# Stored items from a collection
------------------------------------------------
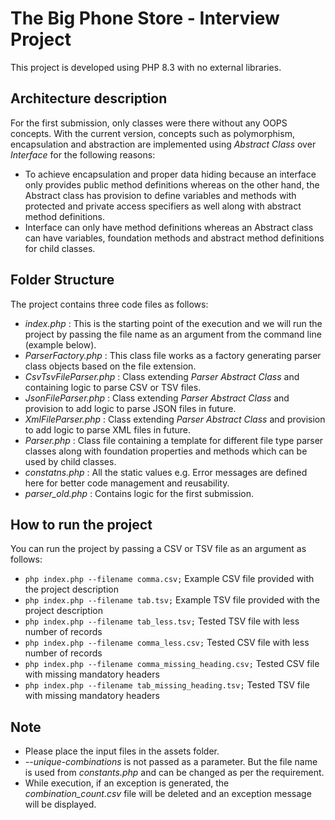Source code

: # The Big Phone Store - Interview Project

This project is developed using PHP 8.3 with no external libraries.

## Architecture description

For the first submission, only classes were there without any OOPS concepts. With the current version, concepts such as polymorphism, encapsulation and abstraction are implemented using *Abstract Class* over *Interface* for the following reasons:

- To achieve encapsulation and proper data hiding because an interface only provides public method definitions whereas on the other hand, the Abstract class has provision to define variables and methods with protected and private access specifiers as well along with abstract method definitions.
- Interface can only have method definitions whereas an Abstract class can have variables, foundation methods and abstract method definitions for child classes.

## Folder Structure

The project contains three code files as follows:

- *index.php* : This is the starting point of the execution and we will run the project by passing the file name as an argument from the command line (example below).
- *ParserFactory.php* : This class file works as a factory generating parser class objects based on the file extension.
- *CsvTsvFileParser.php* : Class extending *Parser Abstract Class* and containing logic to parse CSV or TSV files.
- *JsonFileParser.php* : Class extending *Parser Abstract Class* and provision to add logic to parse JSON files in future.
- *XmlFileParser.php* : Class extending *Parser Abstract Class* and provision to add logic to parse XML files in future.
- *Parser.php* : Class file containing a template for different file type parser classes along with foundation properties and methods which can be used by child classes.
- *constatns.php* : All the static values e.g. Error messages are defined here for better code management and reusability.
- *parser_old.php* : Contains logic for the first submission.

## How to run the project

You can run the project by passing a CSV or TSV file as an argument as follows:
- `php index.php --filename comma.csv;` Example CSV file provided with the project description
- `php index.php --filename tab.tsv;` Example TSV file provided with the project description
- `php index.php --filename tab_less.tsv;` Tested TSV file with less number of records
- `php index.php --filename comma_less.csv;` Tested CSV file with less number of records
- `php index.php --filename comma_missing_heading.csv;` Tested CSV file with missing mandatory headers
- `php index.php --filename tab_missing_heading.tsv;` Tested TSV file with missing mandatory headers

## Note

- Please place the input files in the assets folder.
- *--unique-combinations* is not passed as a parameter. But the file name is used from *constants.php* and can be changed as per the requirement.
- While execution, if an exception is generated, the *combination_count.csv* file will be deleted and an exception message will be displayed.


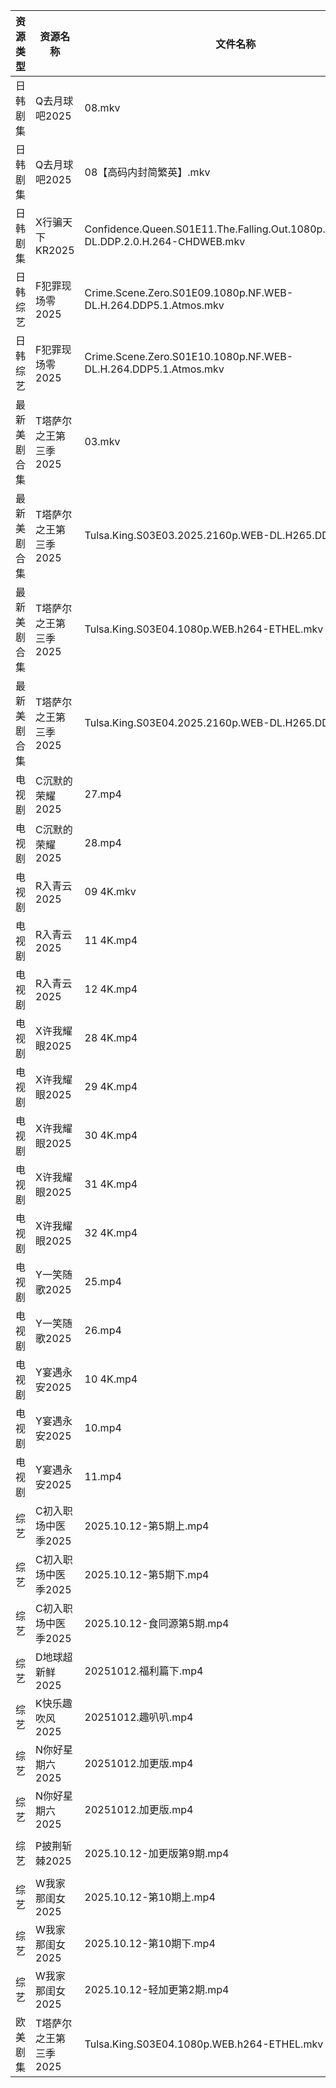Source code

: | 资源类型   | 资源名称          | 文件名称                                                                               | 分享链接                                 | 更新时间                |
| ------ | ------------- | ---------------------------------------------------------------------------------- | ------------------------------------ | ------------------- |
| 日韩剧集   | Q去月球吧2025     | 08.mkv                                                                             | https://pan.quark.cn/s/a1632c441381  | 2025-10-12 12:24:54 |
| 日韩剧集   | Q去月球吧2025     | 08【高码内封简繁英】.mkv                                                                    | https://pan.quark.cn/s/a1632c441381  | 2025-10-12 12:24:56 |
| 日韩剧集   | X行骗天下KR2025   | Confidence.Queen.S01E11.The.Falling.Out.1080p.AMZN.WEB-DL.DDP.2.0.H.264-CHDWEB.mkv | https://pan.quark.cn/s/463fe5d8abf1  | 2025-10-12 01:28:06 |
| 日韩综艺   | F犯罪现场零2025    | Crime.Scene.Zero.S01E09.1080p.NF.WEB-DL.H.264.DDP5.1.Atmos.mkv                     | https://pan.quark.cn/s/fb94c5121b81  | 2025-10-12 19:30:39 |
| 日韩综艺   | F犯罪现场零2025    | Crime.Scene.Zero.S01E10.1080p.NF.WEB-DL.H.264.DDP5.1.Atmos.mkv                     | https://pan.quark.cn/s/fb94c5121b81  | 2025-10-12 19:30:43 |
| 最新美剧合集 | T塔萨尔之王第三季2025 | 03.mkv                                                                             | https://www.alipan.com/s/RhzF6QH9pnB | 2025-10-12 19:04:44 |
| 最新美剧合集 | T塔萨尔之王第三季2025 | Tulsa.King.S03E03.2025.2160p.WEB-DL.H265.DD5.1.mkv                                 | https://www.alipan.com/s/RhzF6QH9pnB | 2025-10-12 19:04:44 |
| 最新美剧合集 | T塔萨尔之王第三季2025 | Tulsa.King.S03E04.1080p.WEB.h264-ETHEL.mkv                                         | https://www.alipan.com/s/RhzF6QH9pnB | 2025-10-12 19:04:43 |
| 最新美剧合集 | T塔萨尔之王第三季2025 | Tulsa.King.S03E04.2025.2160p.WEB-DL.H265.DD5.1.mkv                                 | https://www.alipan.com/s/RhzF6QH9pnB | 2025-10-12 21:04:47 |
| 电视剧    | C沉默的荣耀2025    | 27.mp4                                                                             | https://www.alipan.com/s/NA1Ks8gSMgc | 2025-10-12 21:04:16 |
| 电视剧    | C沉默的荣耀2025    | 28.mp4                                                                             | https://www.alipan.com/s/NA1Ks8gSMgc | 2025-10-12 21:04:14 |
| 电视剧    | R入青云2025      | 09 4K.mkv                                                                          | https://www.alipan.com/s/7kV94cu2ZMy | 2025-10-12 16:04:40 |
| 电视剧    | R入青云2025      | 11 4K.mp4                                                                          | https://www.alipan.com/s/7kV94cu2ZMy | 2025-10-12 16:04:39 |
| 电视剧    | R入青云2025      | 12 4K.mp4                                                                          | https://www.alipan.com/s/7kV94cu2ZMy | 2025-10-12 16:04:39 |
| 电视剧    | X许我耀眼2025     | 28 4K.mp4                                                                          | https://www.alipan.com/s/kZBrzfKxPFa | 2025-10-12 16:05:14 |
| 电视剧    | X许我耀眼2025     | 29 4K.mp4                                                                          | https://www.alipan.com/s/kZBrzfKxPFa | 2025-10-12 16:05:14 |
| 电视剧    | X许我耀眼2025     | 30 4K.mp4                                                                          | https://www.alipan.com/s/kZBrzfKxPFa | 2025-10-12 16:05:13 |
| 电视剧    | X许我耀眼2025     | 31 4K.mp4                                                                          | https://www.alipan.com/s/kZBrzfKxPFa | 2025-10-12 16:05:13 |
| 电视剧    | X许我耀眼2025     | 32 4K.mp4                                                                          | https://www.alipan.com/s/kZBrzfKxPFa | 2025-10-12 16:05:12 |
| 电视剧    | Y一笑随歌2025     | 25.mp4                                                                             | https://www.alipan.com/s/HBWi8euiF1T | 2025-10-12 21:05:09 |
| 电视剧    | Y一笑随歌2025     | 26.mp4                                                                             | https://www.alipan.com/s/HBWi8euiF1T | 2025-10-12 21:05:08 |
| 电视剧    | Y宴遇永安2025     | 10 4K.mp4                                                                          | https://www.alipan.com/s/VE78Z2R4ZAM | 2025-10-12 21:05:15 |
| 电视剧    | Y宴遇永安2025     | 10.mp4                                                                             | https://www.alipan.com/s/VE78Z2R4ZAM | 2025-10-12 21:05:14 |
| 电视剧    | Y宴遇永安2025     | 11.mp4                                                                             | https://www.alipan.com/s/VE78Z2R4ZAM | 2025-10-12 21:05:14 |
| 综艺     | C初入职场中医季2025  | 2025.10.12-第5期上.mp4                                                                | https://pan.quark.cn/s/869074432f49  | 2025-10-12 16:19:49 |
| 综艺     | C初入职场中医季2025  | 2025.10.12-第5期下.mp4                                                                | https://pan.quark.cn/s/869074432f49  | 2025-10-12 16:19:52 |
| 综艺     | C初入职场中医季2025  | 2025.10.12-食同源第5期.mp4                                                              | https://pan.quark.cn/s/869074432f49  | 2025-10-12 16:19:46 |
| 综艺     | D地球超新鲜2025    | 20251012.福利篇下.mp4                                                                  | https://pan.quark.cn/s/7c7a70c32dd5  | 2025-10-12 16:30:30 |
| 综艺     | K快乐趣吹风2025    | 20251012.趣叭叭.mp4                                                                   | https://pan.quark.cn/s/2e73ee655d53  | 2025-10-12 16:32:24 |
| 综艺     | N你好星期六2025    | 20251012.加更版.mp4                                                                   | https://www.alipan.com/s/g3wrHTFCcWV | 2025-10-12 13:05:24 |
| 综艺     | N你好星期六2025    | 20251012.加更版.mp4                                                                   | https://pan.quark.cn/s/7470ba1e3c80  | 2025-10-12 16:33:05 |
| 综艺     | P披荆斩棘2025     | 2025.10.12-加更版第9期.mp4                                                              | https://pan.quark.cn/s/9ae1eb01008d  | 2025-10-12 16:33:45 |
| 综艺     | W我家那闺女2025    | 2025.10.12-第10期上.mp4                                                               | https://pan.quark.cn/s/382e9ca0c203  | 2025-10-12 16:35:16 |
| 综艺     | W我家那闺女2025    | 2025.10.12-第10期下.mp4                                                               | https://pan.quark.cn/s/382e9ca0c203  | 2025-10-12 16:35:09 |
| 综艺     | W我家那闺女2025    | 2025.10.12-轻加更第2期.mp4                                                              | https://pan.quark.cn/s/382e9ca0c203  | 2025-10-12 16:35:12 |
| 欧美剧集   | T塔萨尔之王第三季2025 | Tulsa.King.S03E04.1080p.WEB.h264-ETHEL.mkv                                         | https://pan.quark.cn/s/cee11768a3f4  | 2025-10-12 16:25:59 |
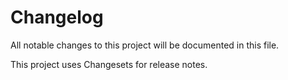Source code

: # Changelog

All notable changes to this project will be documented in this file.

This project uses Changesets for release notes.
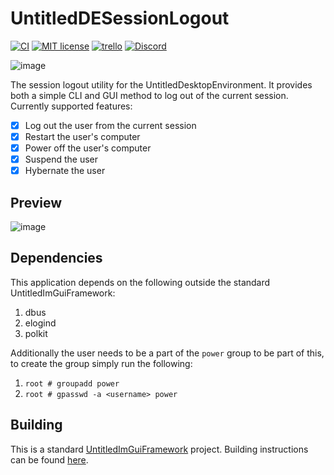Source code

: # UntitledDESessionLogout
[![CI](https://github.com/MadLadSquad/UntitledDESessionLogout/actions/workflows/CI.yaml/badge.svg)](https://github.com/MadLadSquad/UntitledDESessionLogout/actions/workflows/CI.yaml)
[![MIT license](https://img.shields.io/badge/License-MIT-blue.svg)](https://lbesson.mit-license.org/)
[![trello](https://img.shields.io/badge/Trello-UDE-blue])](https://trello.com/b/HmfuRY2K/untitleddesktop)
[![Discord](https://img.shields.io/discord/717037253292982315.svg?label=&logo=discord&logoColor=ffffff&color=7389D8&labelColor=6A7EC2)](https://discord.gg/4wgH8ZE)

![image](https://github.com/MadLadSquad/UntitledDESessionLogout/assets/40400590/ac666164-9f37-49ce-802c-353556b0d3bf)


The session logout utility for the UntitledDesktopEnvironment. It provides both a simple CLI and GUI method to log out of the 
current session. Currently supported features:
- [x] Log out the user from the current session
- [x] Restart the user's computer
- [x] Power off the user's computer
- [x] Suspend the user
- [x] Hybernate the user

## Preview
![image](https://user-images.githubusercontent.com/40400590/208991632-61d382d0-9bcd-435a-9c23-45017f0904c5.png)


## Dependencies
This application depends on the following outside the standard UntitledImGuiFramework:
1. dbus
1. elogind
1. polkit

Additionally the user needs to be a part of the `power` group to be part of this, to create the group simply run the following:
1. `root # groupadd power`
1. `root # gpasswd -a <username> power`

## Building
This is a standard [UntitledImGuiFramework](https://github.com/MadLadSquad/UntitledImGuiFramework) project. Building instructions can be found 
[here](https://github.com/MadLadSquad/UntitledImGuiFramework/wiki/Collaborating-on-a-project-with-the-framework#setting-up-another-persons-project).

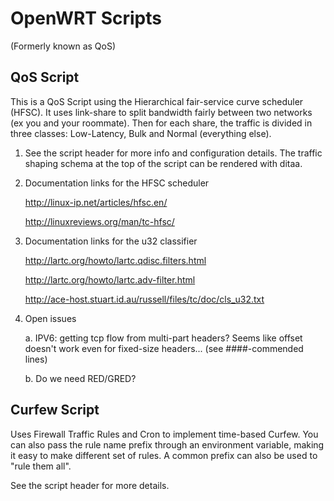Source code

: # OpenWRT Scripts

(Formerly known as QoS)

## QoS Script

This is a QoS Script using the Hierarchical fair-service curve scheduler
(HFSC). It uses link-share to split bandwidth fairly between two networks (ex
you and your roommate). Then for each share, the traffic is divided in three
classes: Low-Latency, Bulk and Normal (everything else).


1. See the script header for more info and configuration details. The traffic
   shaping schema at the top of the script can be rendered with ditaa.


2. Documentation links for the HFSC scheduler

   http://linux-ip.net/articles/hfsc.en/

   http://linuxreviews.org/man/tc-hfsc/


3. Documentation links for the u32 classifier

   http://lartc.org/howto/lartc.qdisc.filters.html

   http://lartc.org/howto/lartc.adv-filter.html

   http://ace-host.stuart.id.au/russell/files/tc/doc/cls_u32.txt


4. Open issues

   a. IPV6: getting tcp flow from multi-part headers? Seems like offset doesn't
	work even for fixed-size headers... (see ####-commended lines)

   b. Do we need RED/GRED?

## Curfew Script

Uses Firewall Traffic Rules and Cron to implement time-based Curfew. You can
also pass the rule name prefix through an environment variable, making it easy
to make different set of rules. A common prefix can also be used to "rule them
all".

See the script header for more details.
------------------------------------------------
# What you are asked to do
Identify the lines in the entries that hold "methods" and return each one.

# Expected output
- To achieve encapsulation and proper data hiding because an interface only provides public method definitions whereas on the other hand, the Abstract class has provision to define variables and methods with protected and private access specifiers as well along with abstract method definitions.
- Interface can only have method definitions whereas an Abstract class can have variables, foundation methods and abstract method definitions for child classes.
- *Parser.php* : Class file containing a template for different file type parser classes along with foundation properties and methods which can be used by child classes.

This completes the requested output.